I need the number of lines in the data that include "Polygon"; reply with that number alone.

Saved entries:
========
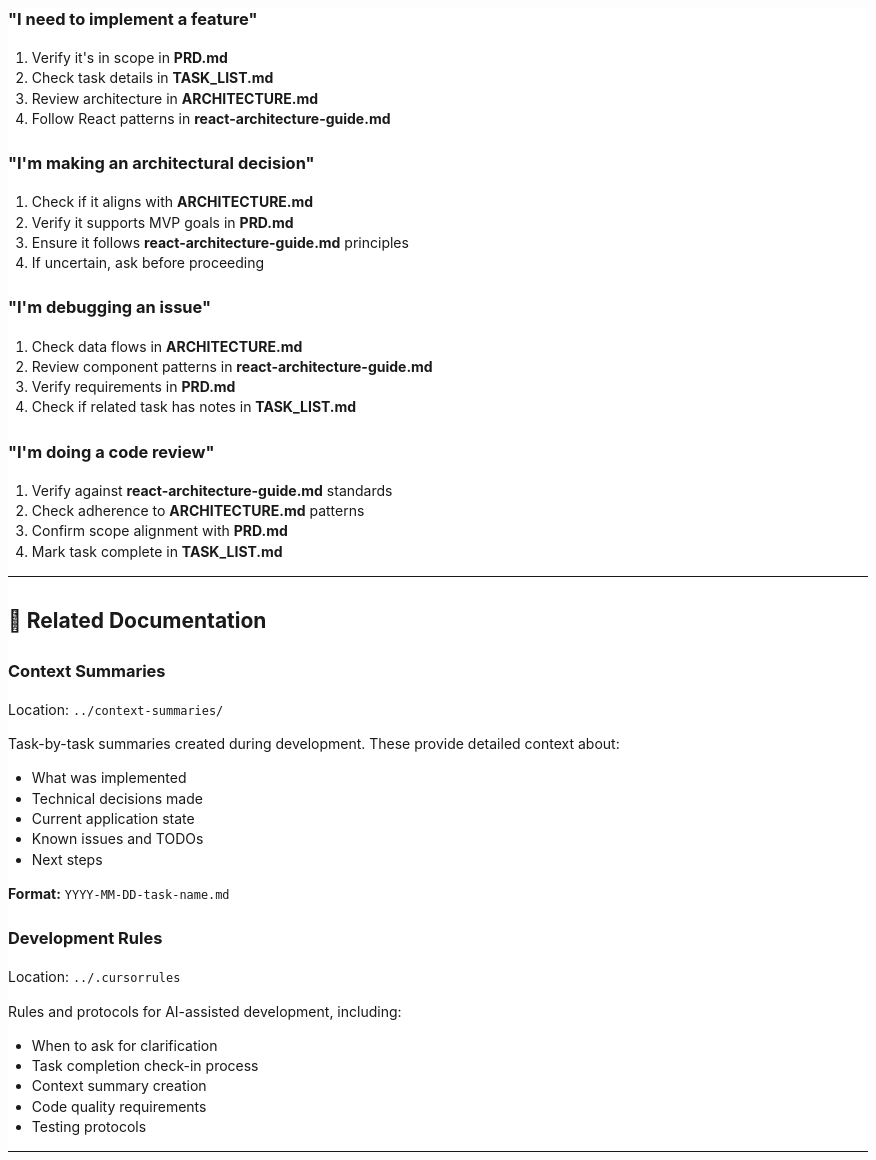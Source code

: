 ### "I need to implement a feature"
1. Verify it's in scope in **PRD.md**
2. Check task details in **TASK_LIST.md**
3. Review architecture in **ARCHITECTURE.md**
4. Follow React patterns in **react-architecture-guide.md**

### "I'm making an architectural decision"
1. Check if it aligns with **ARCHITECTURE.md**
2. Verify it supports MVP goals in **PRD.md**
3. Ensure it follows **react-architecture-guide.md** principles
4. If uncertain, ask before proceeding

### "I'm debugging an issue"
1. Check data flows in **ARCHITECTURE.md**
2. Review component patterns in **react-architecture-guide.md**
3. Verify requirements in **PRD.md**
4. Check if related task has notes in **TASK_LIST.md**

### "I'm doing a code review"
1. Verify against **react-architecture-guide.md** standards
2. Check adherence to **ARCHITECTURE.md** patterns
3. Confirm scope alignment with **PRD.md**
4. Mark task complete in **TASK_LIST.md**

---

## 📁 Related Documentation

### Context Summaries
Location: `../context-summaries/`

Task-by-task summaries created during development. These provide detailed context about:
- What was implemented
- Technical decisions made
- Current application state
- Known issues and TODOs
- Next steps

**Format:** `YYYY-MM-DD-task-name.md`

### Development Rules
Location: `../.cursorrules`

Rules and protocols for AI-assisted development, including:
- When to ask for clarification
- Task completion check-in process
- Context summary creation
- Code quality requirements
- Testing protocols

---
========
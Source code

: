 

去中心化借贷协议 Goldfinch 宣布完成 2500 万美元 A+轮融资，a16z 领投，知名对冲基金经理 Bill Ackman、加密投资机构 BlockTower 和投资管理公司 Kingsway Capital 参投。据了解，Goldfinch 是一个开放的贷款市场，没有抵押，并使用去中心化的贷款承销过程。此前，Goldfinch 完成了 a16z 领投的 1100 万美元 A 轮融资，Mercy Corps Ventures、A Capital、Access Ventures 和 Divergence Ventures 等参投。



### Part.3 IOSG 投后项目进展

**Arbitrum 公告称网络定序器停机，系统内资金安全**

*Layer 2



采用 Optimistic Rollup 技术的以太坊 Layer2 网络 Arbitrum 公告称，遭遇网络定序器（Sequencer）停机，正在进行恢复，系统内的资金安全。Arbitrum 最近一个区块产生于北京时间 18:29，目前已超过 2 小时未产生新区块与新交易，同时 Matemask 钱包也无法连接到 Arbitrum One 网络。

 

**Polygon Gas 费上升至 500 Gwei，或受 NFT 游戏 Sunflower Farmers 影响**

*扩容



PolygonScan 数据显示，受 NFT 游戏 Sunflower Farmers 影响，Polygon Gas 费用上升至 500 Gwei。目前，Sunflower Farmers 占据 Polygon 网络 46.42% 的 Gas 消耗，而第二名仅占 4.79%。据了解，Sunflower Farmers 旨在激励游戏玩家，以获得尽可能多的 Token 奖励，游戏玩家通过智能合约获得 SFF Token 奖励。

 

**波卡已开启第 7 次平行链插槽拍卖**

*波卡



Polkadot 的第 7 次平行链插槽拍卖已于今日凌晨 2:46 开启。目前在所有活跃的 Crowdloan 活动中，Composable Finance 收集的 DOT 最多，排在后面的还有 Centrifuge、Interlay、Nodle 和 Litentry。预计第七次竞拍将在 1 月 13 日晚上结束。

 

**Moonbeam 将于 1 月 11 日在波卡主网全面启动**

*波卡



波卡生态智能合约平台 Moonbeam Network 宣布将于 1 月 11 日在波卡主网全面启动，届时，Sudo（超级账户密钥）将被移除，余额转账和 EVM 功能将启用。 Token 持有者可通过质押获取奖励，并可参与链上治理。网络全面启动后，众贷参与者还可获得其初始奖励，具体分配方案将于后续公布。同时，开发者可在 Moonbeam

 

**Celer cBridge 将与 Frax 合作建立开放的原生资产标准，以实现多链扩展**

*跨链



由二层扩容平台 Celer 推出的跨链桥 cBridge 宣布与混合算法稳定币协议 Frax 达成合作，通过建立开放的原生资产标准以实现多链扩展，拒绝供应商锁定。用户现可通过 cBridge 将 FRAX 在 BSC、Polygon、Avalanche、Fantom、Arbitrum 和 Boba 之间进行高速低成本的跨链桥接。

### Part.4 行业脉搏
========
TASK SOLUTION: 3